The Bar Exam: What We'll Learn About Mezcal with Holy Ground's Agave Expert Gustavo Zamora

Gustavo Zamora of speakeasy “steakhouse” Holy Ground is ready to pour our Leisurely class some delicious mezcal. If you’re unfamiliar with this south of the border spirit, it’s the one made from the agave plant in select regions of Mexico. If you’re still drawing a blank, it’s the one you’ve heard celebrities like George Clooney and now Nick Jonas are investing in. But before you go buying a brand based on your love of the least talented Jonas Brother, we think you should learn a bit more.

That’s why Leisurely interviewed Zamora in advance of his Monday night class. Read on about why the agave expert loves teaching people about mezcal, what brands he enjoys the most, and why you just might want to have a pineapple handy the next time you crack open a bottle.

You are leading an experience with Leisurely called Smoke on Smoke: A Guide to Mezcal. Why do you enjoy teaching people about mezcal? 

I enjoy teaching people about mezcal because I like to help with changing their perspectives. Most people haven’t had the right experience with mezcal and often confuse it with tequila or just assume that it’s a smoky liquor, which is true. However, there are different varieties of mezcals. Some can be less smoky and not too intense. Aside from teaching the differences between tequila and mezcal, it also brings great pride to be able to expose and educate guests about a unique product from Mexico, and how the mezcaleros have been doing this for generations and will continue to do so. 

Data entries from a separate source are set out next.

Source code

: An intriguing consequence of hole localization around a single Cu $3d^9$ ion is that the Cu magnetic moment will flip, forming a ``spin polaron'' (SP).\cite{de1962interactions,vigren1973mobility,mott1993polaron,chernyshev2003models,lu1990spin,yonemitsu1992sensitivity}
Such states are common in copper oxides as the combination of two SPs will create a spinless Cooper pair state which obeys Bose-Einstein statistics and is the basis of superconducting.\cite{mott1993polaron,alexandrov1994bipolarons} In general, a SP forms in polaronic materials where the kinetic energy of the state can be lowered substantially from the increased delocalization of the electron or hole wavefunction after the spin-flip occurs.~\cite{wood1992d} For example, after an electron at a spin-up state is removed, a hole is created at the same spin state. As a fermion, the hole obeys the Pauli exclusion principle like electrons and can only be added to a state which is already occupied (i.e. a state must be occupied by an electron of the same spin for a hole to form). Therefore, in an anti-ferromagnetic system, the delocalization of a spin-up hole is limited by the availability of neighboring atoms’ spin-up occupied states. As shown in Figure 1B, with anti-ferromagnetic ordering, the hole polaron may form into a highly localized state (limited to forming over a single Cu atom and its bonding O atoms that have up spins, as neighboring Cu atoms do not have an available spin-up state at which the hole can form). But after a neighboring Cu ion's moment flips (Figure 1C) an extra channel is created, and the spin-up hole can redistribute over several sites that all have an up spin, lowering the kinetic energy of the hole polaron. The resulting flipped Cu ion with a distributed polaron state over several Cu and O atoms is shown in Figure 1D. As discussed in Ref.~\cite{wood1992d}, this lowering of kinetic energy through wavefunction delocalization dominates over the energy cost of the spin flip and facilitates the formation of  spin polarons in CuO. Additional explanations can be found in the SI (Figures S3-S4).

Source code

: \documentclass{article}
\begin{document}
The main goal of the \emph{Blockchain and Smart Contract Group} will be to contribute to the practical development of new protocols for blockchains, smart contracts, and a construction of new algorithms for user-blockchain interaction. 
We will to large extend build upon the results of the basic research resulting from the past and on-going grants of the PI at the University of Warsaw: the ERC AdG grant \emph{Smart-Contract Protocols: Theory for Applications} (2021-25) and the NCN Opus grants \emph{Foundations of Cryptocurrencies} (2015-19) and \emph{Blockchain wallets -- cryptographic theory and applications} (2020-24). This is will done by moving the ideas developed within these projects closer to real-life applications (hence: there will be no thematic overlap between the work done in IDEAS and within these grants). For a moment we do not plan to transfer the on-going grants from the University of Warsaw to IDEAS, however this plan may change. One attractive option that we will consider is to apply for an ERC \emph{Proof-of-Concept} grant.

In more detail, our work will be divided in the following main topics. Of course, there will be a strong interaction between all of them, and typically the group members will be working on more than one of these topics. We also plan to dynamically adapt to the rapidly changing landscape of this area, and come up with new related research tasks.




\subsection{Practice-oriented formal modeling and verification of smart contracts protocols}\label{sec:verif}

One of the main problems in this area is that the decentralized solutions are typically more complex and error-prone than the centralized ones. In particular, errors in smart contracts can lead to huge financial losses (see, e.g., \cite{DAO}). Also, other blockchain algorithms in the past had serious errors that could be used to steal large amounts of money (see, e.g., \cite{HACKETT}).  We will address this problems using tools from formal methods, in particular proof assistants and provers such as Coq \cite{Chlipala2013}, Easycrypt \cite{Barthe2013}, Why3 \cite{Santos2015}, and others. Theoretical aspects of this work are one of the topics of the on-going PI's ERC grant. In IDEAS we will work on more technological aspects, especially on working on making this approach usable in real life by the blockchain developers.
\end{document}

Why is this Leisurely class unique? 

This Leisurely class would be unique because there will be different expressions of mezcals, from mezcals that can be more on the floral, less smokier side, to those that are intense and about more expressions. We would also be pairing the mezcal with different foods and fruits to eat. Aside from the food pairing and the different variety, we would also be talking about five different mezcals and go into detail describing it and what makes each of them different from each other.

Can you describe the first time you tasted mezcal. What was it like? Did it take you awhile to fall in love with the spirit or were you immediately hooked?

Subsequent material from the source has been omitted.